• **Exercise requirements**: Below are some records. Return exactly the lines from the one containing "的序列还原整个二叉树呢? 其实是可以的. 既然前序遍历的第一个内容总是根, 中序遍历只要" through the one containing "我们可以定义函数表示行 列开始的内容. 下面有子树的条件", both included, and only those.

(Rendered images with source text)
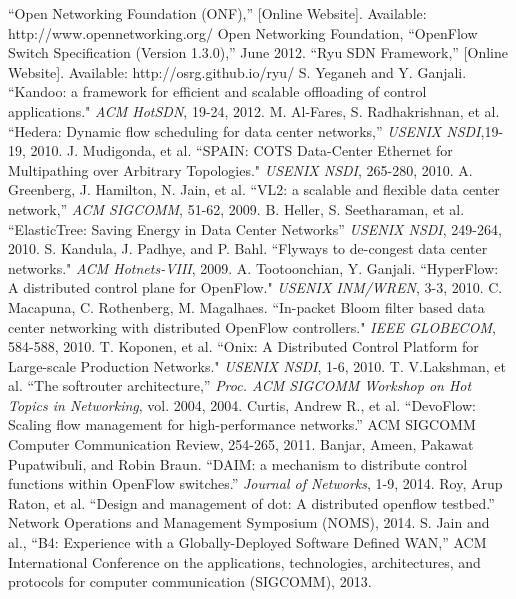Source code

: \documentclass[cs4size, a4paer, oneside, openany, nocap]{sjtuthesis}
\begin{document}
\begin{thebibliography}{1}
 ``Open Networking Foundation (ONF),'' [Online Website]. Available: http://www.opennetworking.org/
 Open Networking Foundation, ``OpenFlow Switch Specification (Version 1.3.0),'' June 2012.
 ``Ryu SDN Framework,'' [Online Website]. Available: http://osrg.github.io/ryu/
S. Yeganeh and Y. Ganjali. ``Kandoo: a framework for efficient and scalable offloading of control applications." \emph{ACM HotSDN}, 19-24, 2012.
M. Al-Fares, S. Radhakrishnan, et al. ``Hedera: Dynamic flow scheduling for data center networks,'' \emph{USENIX NSDI},19-19, 2010.
J. Mudigonda, et al. ``SPAIN: COTS Data-Center Ethernet for Multipathing over Arbitrary Topologies." \emph{USENIX NSDI}, 265-280, 2010.
A. Greenberg, J. Hamilton, N. Jain, et al. ``VL2: a scalable and flexible data center network,'' \emph{ACM SIGCOMM}, 51-62, 2009.
B. Heller, S. Seetharaman, et al. ``ElasticTree: Saving Energy in Data Center Networks'' \emph{USENIX NSDI}, 249-264, 2010.
S. Kandula, J. Padhye, and P. Bahl. ``Flyways to de-congest data center networks." \emph{ACM Hotnets-VIII}, 2009.
A. Tootoonchian, Y. Ganjali. ``HyperFlow: A distributed control plane for OpenFlow." \emph{USENIX INM/WREN}, 3-3, 2010.
C. Macapuna, C. Rothenberg, M. Magalhaes. ``In-packet Bloom filter based data center networking with distributed OpenFlow controllers." \emph{IEEE GLOBECOM}, 584-588, 2010.
T. Koponen, et al. ``Onix: A Distributed Control Platform for Large-scale Production Networks." \emph{USENIX NSDI}, 1-6, 2010.
T. V.Lakshman, et al. ``The softrouter architecture,'' \emph{Proc. ACM SIGCOMM Workshop on Hot Topics in Networking}, vol. 2004, 2004.
 Curtis, Andrew R., et al. ``DevoFlow: Scaling flow management for high-performance networks.'' ACM SIGCOMM Computer Communication Review, 254-265, 2011.
 Banjar, Ameen, Pakawat Pupatwibuli, and Robin Braun. ``DAIM: a mechanism to distribute control functions within OpenFlow switches.'' \emph{Journal of Networks}, 1-9, 2014.
 Roy, Arup Raton, et al. ``Design and management of dot: A distributed openflow testbed.'' Network Operations and Management Symposium (NOMS), 2014.
 S. Jain and al., ``B4: Experience with a Globally-Deployed Software Defined WAN,'' ACM International Conference on the applications, technologies, architectures, and protocols for computer communication (SIGCOMM), 2013.
\end{thebibliography}

% 



%

%

%
\end{document}
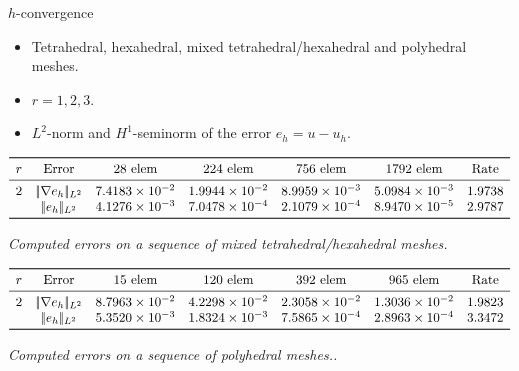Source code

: \documentclass{beamer}
\begin{document}
\begin{frame}{$h$-convergence}
	\begin{itemize}
		\item Tetrahedral, hexahedral, mixed tetrahedral/hexahedral and
		polyhedral meshes.
		\item $r = 1,2,3$.
		\item $L^2$-norm and $H^1$-seminorm of the error $e_h = u - u_h$.
	\end{itemize}

	\begin{table} \tiny
		\centering
		\[
		\begin{array}{ccccccc}
		\toprule
		r & \text{Error} & \text{28 elem} & \text{224 elem} & \text{756 elem} &
		\text{1792 elem} & \text{Rate} \\
		\midrule
		2 & |\!|\nabla e_{h}|\!|_{L^2} & 7.4183 \times 10^{-2} & 1.9944 \times
		10^{-2} & 8.9959 \times 10^{-3} & 5.0984 \times 10^{-3} & 1.9738\\
		& |\!|e_{h}|\!|_{L^2} & 4.1276 \times 10^{-3} & 7.0478 \times 10^{-4} &
		2.1079 \times 10^{-4} &
		8.9470 \times 10^{-5} & 2.9787\\
		\bottomrule
		\end{array}
		\]
		\caption{\textit{Computed errors on a sequence of mixed
		tetrahedral/hexahedral meshes.}}
	\[
	\begin{array}{ccccccc}
	\toprule
	r & \text{Error} & \text{15 elem} & \text{120 elem} & \text{392 elem} &
	\text{965 elem} & \text{Rate} \\
	\midrule
	2 & |\!|\nabla e_{h}|\!|_{L^2} & 8.7963 \times 10^{-2} & 4.2298 \times
	10^{-2} & 2.3058 \times 10^{-2} & 1.3036 \times 10^{-2} & 1.9823\\
	& |\!|e_{h}|\!|_{L^2} & 5.3520 \times 10^{-3} & 1.8324 \times 10^{-3} &
	7.5865 \times 10^{-4} & 2.8963 \times 10^{-4} & 3.3472\\
	\bottomrule
	\end{array}
	\]
	\caption{\textit{Computed errors on a sequence of polyhedral meshes..}}
\end{table}

\end{frame}
\end{document}
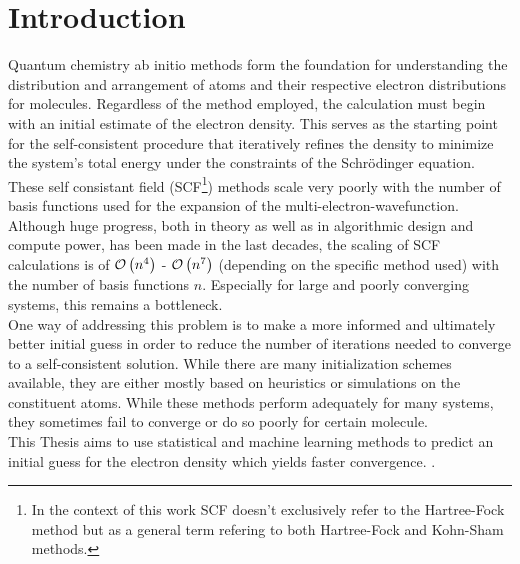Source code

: \chapter{Introduction}
\label{sec:introduction}

Quantum chemistry ab initio methods form the foundation for understanding the distribution and arrangement of atoms and their respective electron distributions for molecules. Regardless of the method employed, the calculation must begin with an initial estimate of the electron density. This serves as the starting point for the self-consistent procedure that iteratively refines the density to minimize the system's total energy under the constraints of the Schrödinger equation. These self consistant field (SCF\footnote{In the context of this work SCF doesn't exclusively refer to the Hartree-Fock method but as a general term refering to both Hartree-Fock and Kohn-Sham methods.}) methods scale very poorly with the number of basis functions used for the expansion of the multi-electron-wavefunction. Although huge progress, both in theory as well as in algorithmic design and compute power, has been made in the last decades, the scaling of SCF calculations is of $\mathcal{O}\left(n^4\right)$ - $\mathcal{O}\left(n^7\right)$ (depending on the specific method used) with the number of basis functions $n$. Especially for large and poorly converging systems, this remains a bottleneck. \\

One way of addressing this problem is to make a more informed and ultimately better initial guess in order to reduce the number of iterations needed to converge to a self-consistent solution. While there are many initialization schemes available, they are either mostly based on heuristics or simulations on the constituent atoms. While these methods perform adequately for many systems, they sometimes fail to converge or do so poorly for certain molecule. \\
This Thesis aims to use statistical and machine learning methods to predict an initial guess for the electron density which yields faster convergence. . 



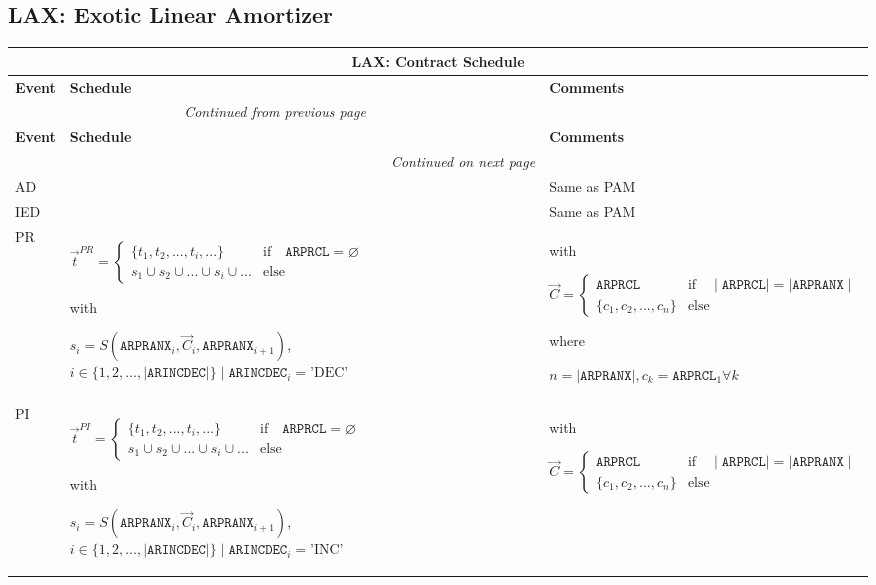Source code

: \documentclass[9pt,oneside]{amsart}
\newenvironment{schedule}[1]{
	\hfill %
	\begin{longtable}{| p{0.05\textwidth} | p{0.5\textwidth} |  p{0.4\textwidth} |}
	\multicolumn{3}{c}{\textbf{#1: Contract Schedule}}\\
	\hline
	\textbf{Event} & \textbf{Schedule} & \textbf{Comments} \\
	\hline
	\endfirsthead
	\multicolumn{2}{c}{\textit{Continued from previous page}} \\
	\hline
	\textbf{Event} & \textbf{Schedule} & \textbf{Comments} \\
	\hline
	\endhead
	\hline \multicolumn{2}{r}{\textit{Continued on next page}} \\
	\endfoot
	\endlastfoot
}{%
	\hline
	\end{longtable}
}
\newcommand{\attr}[1]{\texttt{#1}}
\newcommand{\sdl}[3]{S(#1,#2,#3)}
\newcommand{\undef}{\varnothing}
\begin{document}

\subsection{LAX: Exotic Linear Amortizer}\label{sec:lax}


\begin{schedule}{LAX}
	AD & & Same as PAM \\
	\hline
	IED & & Same as PAM \\
	\hline
	PR & $\vec{t}^{PR} = \begin{cases} \{ t_1, t_2, ..., t_i, ... \} & \text{if}\quad \attr{ARPRCL}=\undef \\
					s_1 \cup s_2 \cup ... \cup s_i \cup ... & \text{else} \end{cases}$ \par
		with\par
		$s_i=\sdl{\attr{ARPRANX}_i}{\vec{C}_i}{\attr{ARPRANX}_{i+1}}$, $i\in\{1,2,...,\mid\attr{ARINCDEC}\mid\} \mid \attr{ARINCDEC}_i = \text{'DEC'}$
		& with\par $\vec{C} = \begin{cases} \attr{ARPRCL} & \text{if} \quad \mid\attr{ARPRCL}\mid = \mid \attr{ARPRANX}\mid \\
				   \{ c_1, c_2, ..., c_n \}  & \text{else} \end{cases}$ \par
			where\par
			$n=\mid\attr{ARPRANX}\mid, c_k=\attr{ARPRCL}_1\forall k$ \\
	\hline
	PI & $\vec{t}^{PI} = \begin{cases} \{ t_1, t_2, ..., t_i, ... \} & \text{if}\quad \attr{ARPRCL}=\undef \\
					s_1 \cup s_2 \cup ... \cup s_i \cup ... & \text{else} \end{cases}$ \par
		with\par
		$s_i=\sdl{\attr{ARPRANX}_i}{\vec{C}_i}{\attr{ARPRANX}_{i+1}}$, $i\in\{1,2,...,\mid\attr{ARINCDEC}\mid\} \mid \attr{ARINCDEC}_i = \text{'INC'}$
		& with\par $\vec{C} = \begin{cases} \attr{ARPRCL} & \text{if} \quad \mid\attr{ARPRCL}\mid = \mid \attr{ARPRANX}\mid \\
				   \{ c_1, c_2, ..., c_n \}  & \text{else} \end{cases}$ \par

\end{schedule}
\end{document}
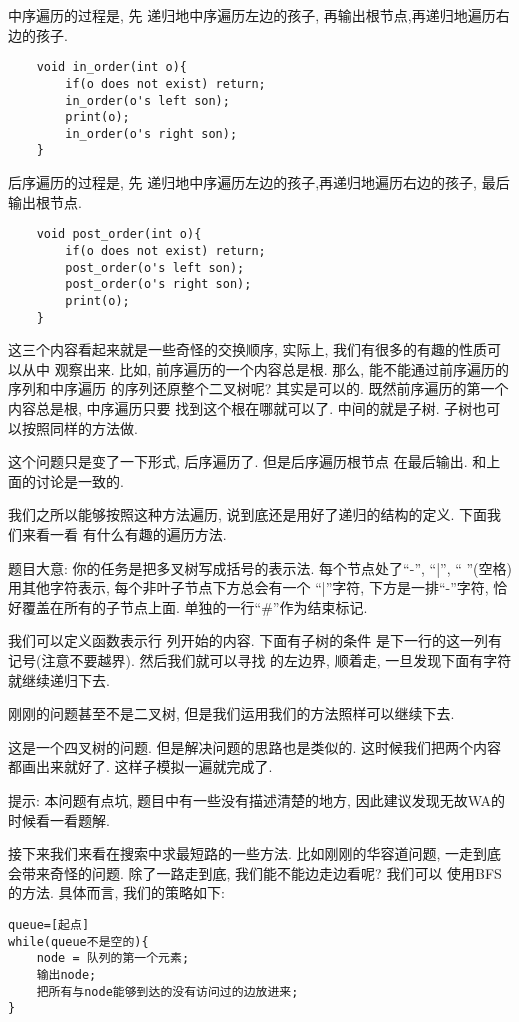 中序遍历的过程是, 先
递归地中序遍历左边的孩子, 再输出根节点,再递归地遍历右边的孩子. 
\begin{lstlisting}
    void in_order(int o){
        if(o does not exist) return;
        in_order(o's left son);
        print(o);
        in_order(o's right son);
    }
\end{lstlisting}

 后序遍历的过程是, 先
递归地中序遍历左边的孩子,再递归地遍历右边的孩子, 最后输出根节点. 
\begin{lstlisting}
    void post_order(int o){
        if(o does not exist) return;
        post_order(o's left son);
        post_order(o's right son);
        print(o);
    }
\end{lstlisting}

这三个内容看起来就是一些奇怪的交换顺序, 实际上, 我们有很多的有趣的性质可以从中
观察出来. 比如, 前序遍历的一个内容总是根. 那么, 能不能通过前序遍历的序列和中序遍历
的序列还原整个二叉树呢? 其实是可以的. 既然前序遍历的第一个内容总是根, 中序遍历只要
找到这个根在哪就可以了. 中间的就是子树. 子树也可以按照同样的方法做. 

 这个问题只是变了一下形式, 后序遍历了. 但是后序遍历根节点
在最后输出. 和上面的讨论是一致的. 

我们之所以能够按照这种方法遍历, 说到底还是用好了递归的结构的定义. 下面我们来看一看
有什么有趣的遍历方法. 

 题目大意: 你的任务是把多叉树写成括号的表示法. 
每个节点处了``-'', ``|'', `` ''(空格)用其他字符表示, 每个非叶子节点下方总会有一个
``|''字符, 下方是一排``-''字符, 恰好覆盖在所有的子节点上面. 单独的一行``\#''作为结束标记.

我们可以定义函数表示行 列开始的内容. 下面有子树的条件
是下一行的这一列有\cw{|}记号(注意不要越界). 然后我们就可以寻找\cw{-} 的左边界, 
顺着\cw{-}走, 一旦发现下面有字符就继续递归下去. 

刚刚的问题甚至不是二叉树, 但是我们运用我们的方法照样可以继续下去. 

 这是一个四叉树的问题. 但是解决问题的思路也是类似的. 
这时候我们把两个内容都画出来就好了. 这样子模拟一遍就完成了. 

 提示: 本问题有点坑, 题目中有一些没有描述清楚的地方, 
因此建议发现无故WA的时候看一看题解. 

接下来我们来看在搜索中求最短路的一些方法. 比如刚刚的华容道问题, 一走到底会带来奇怪的问题. 
除了一路走到底, 我们能不能边走边看呢? 我们可以
使用BFS的方法. 具体而言, 我们的策略如下: 
\begin{lstlisting}
queue=[起点]
while(queue不是空的){
    node = 队列的第一个元素;
    输出node;
    把所有与node能够到达的没有访问过的边放进来;
}
\end{lstlisting}

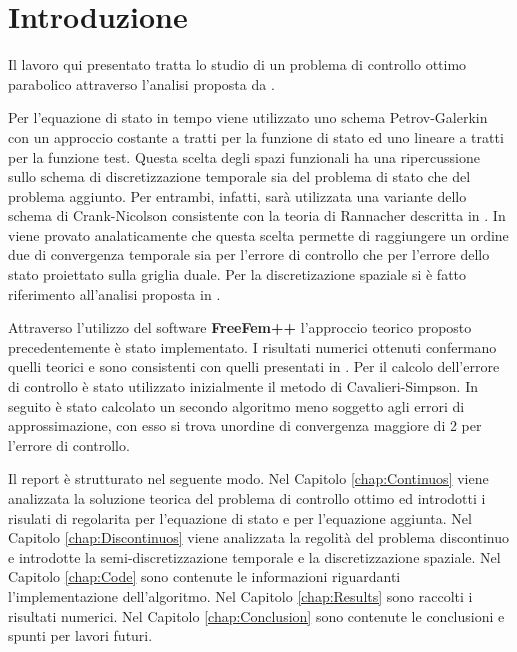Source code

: \section{Introduzione}
Il lavoro qui presentato tratta lo studio di un problema di controllo ottimo parabolico attraverso l'analisi proposta da \cite{MAIN}.
\par\medskip
Per l'equazione di stato in tempo viene utilizzato uno schema Petrov-Galerkin con un approccio costante a tratti per la funzione di stato ed uno lineare a tratti per la funzione test. Questa scelta degli spazi funzionali ha una ripercussione sullo schema di discretizzazione temporale sia del problema di stato che del problema aggiunto. Per entrambi, infatti, sarà utilizzata una variante dello schema di Crank-Nicolson consistente con la teoria di Rannacher descritta in \cite{Ran84}.
In \cite{MAIN} viene provato analaticamente che questa scelta permette di raggiungere un ordine due di convergenza temporale sia per l'errore di controllo che per l'errore dello stato proiettato sulla griglia duale.
Per la discretizazione spaziale si è fatto riferimento all'analisi proposta in \cite{MV11}.
\par\medskip
Attraverso l'utilizzo del software \textbf{FreeFem++} l'approccio teorico proposto precedentemente è stato implementato. I risultati numerici ottenuti confermano quelli teorici e sono consistenti con quelli presentati in \cite{MAIN}. Per il calcolo dell'errore di controllo è stato utilizzato inizialmente il metodo di Cavalieri-Simpson. In seguito è stato calcolato un secondo algoritmo meno soggetto agli errori di approssimazione, con esso si trova unordine di convergenza maggiore di 2 per l'errore di controllo.
\par\medskip
Il report è strutturato nel seguente modo. Nel Capitolo \ref{chap:Continuos} viene analizzata la soluzione teorica del problema di controllo ottimo ed introdotti i risulati di regolarita per l'equazione di stato e per l'equazione aggiunta. Nel Capitolo \ref{chap:Discontinuos} viene analizzata la regolità del problema discontinuo e introdotte la semi-discretizzazione temporale e la discretizzazione spaziale. Nel Capitolo \ref{chap:Code} sono contenute le informazioni riguardanti l'implementazione dell'algoritmo. Nel Capitolo \ref{chap:Results} sono raccolti i risultati numerici. Nel Capitolo \ref{chap:Conclusion} sono contenute le conclusioni e spunti per lavori futuri.
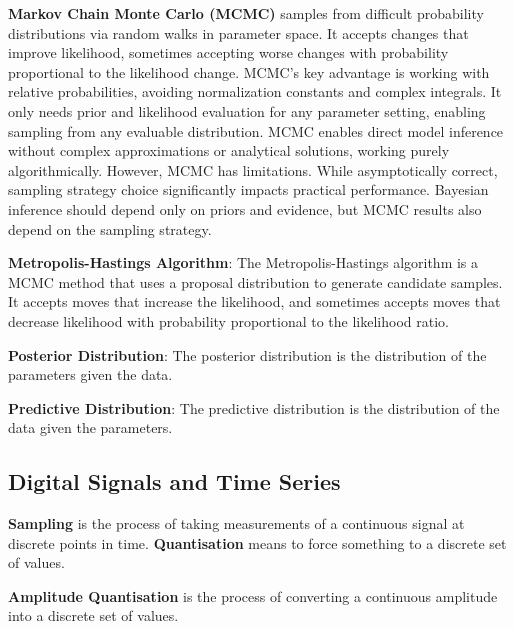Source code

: \documentclass{article}
\begin{document}
\textbf{Markov Chain Monte Carlo (MCMC)} samples from difficult probability distributions via random walks in parameter space. It accepts changes that improve likelihood, sometimes accepting worse changes with probability proportional to the likelihood change.
MCMC's key advantage is working with relative probabilities, avoiding normalization constants and complex integrals. It only needs prior and likelihood evaluation for any parameter setting, enabling sampling from any evaluable distribution.
MCMC enables direct model inference without complex approximations or analytical solutions, working purely algorithmically.
However, MCMC has limitations. While asymptotically correct, sampling strategy choice significantly impacts practical performance. Bayesian inference should depend only on priors and evidence, but MCMC results also depend on the sampling strategy.



\textbf{Metropolis-Hastings Algorithm}:
The Metropolis-Hastings algorithm is a MCMC method that uses a proposal distribution to generate candidate samples.
It accepts moves that increase the likelihood, and sometimes accepts moves that decrease likelihood with probability
proportional to the likelihood ratio.


\textbf{Posterior Distribution}:
The posterior distribution is the distribution of the parameters given the data.

\textbf{Predictive Distribution}:
The predictive distribution is the distribution of the data given the parameters.



\subsection*{Digital Signals and Time Series}


\textbf{Sampling} is the process of taking measurements of a continuous signal at discrete points in time.
\textbf{Quantisation} means to force something to a discrete set of values.


\textbf{Amplitude Quantisation} is the process of converting a continuous amplitude into a discrete set of values.
\end{document}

• **Response below**:
的序列还原整个二叉树呢? 其实是可以的. 既然前序遍历的第一个内容总是根, 中序遍历只要
找到这个根在哪就可以了. 中间的就是子树. 子树也可以按照同样的方法做. 

 这个问题只是变了一下形式, 后序遍历了. 但是后序遍历根节点
在最后输出. 和上面的讨论是一致的. 

我们之所以能够按照这种方法遍历, 说到底还是用好了递归的结构的定义. 下面我们来看一看
有什么有趣的遍历方法. 

 题目大意: 你的任务是把多叉树写成括号的表示法. 
每个节点处了``-'', ``|'', `` ''(空格)用其他字符表示, 每个非叶子节点下方总会有一个
``|''字符, 下方是一排``-''字符, 恰好覆盖在所有的子节点上面. 单独的一行``\#''作为结束标记.

我们可以定义函数表示行 列开始的内容. 下面有子树的条件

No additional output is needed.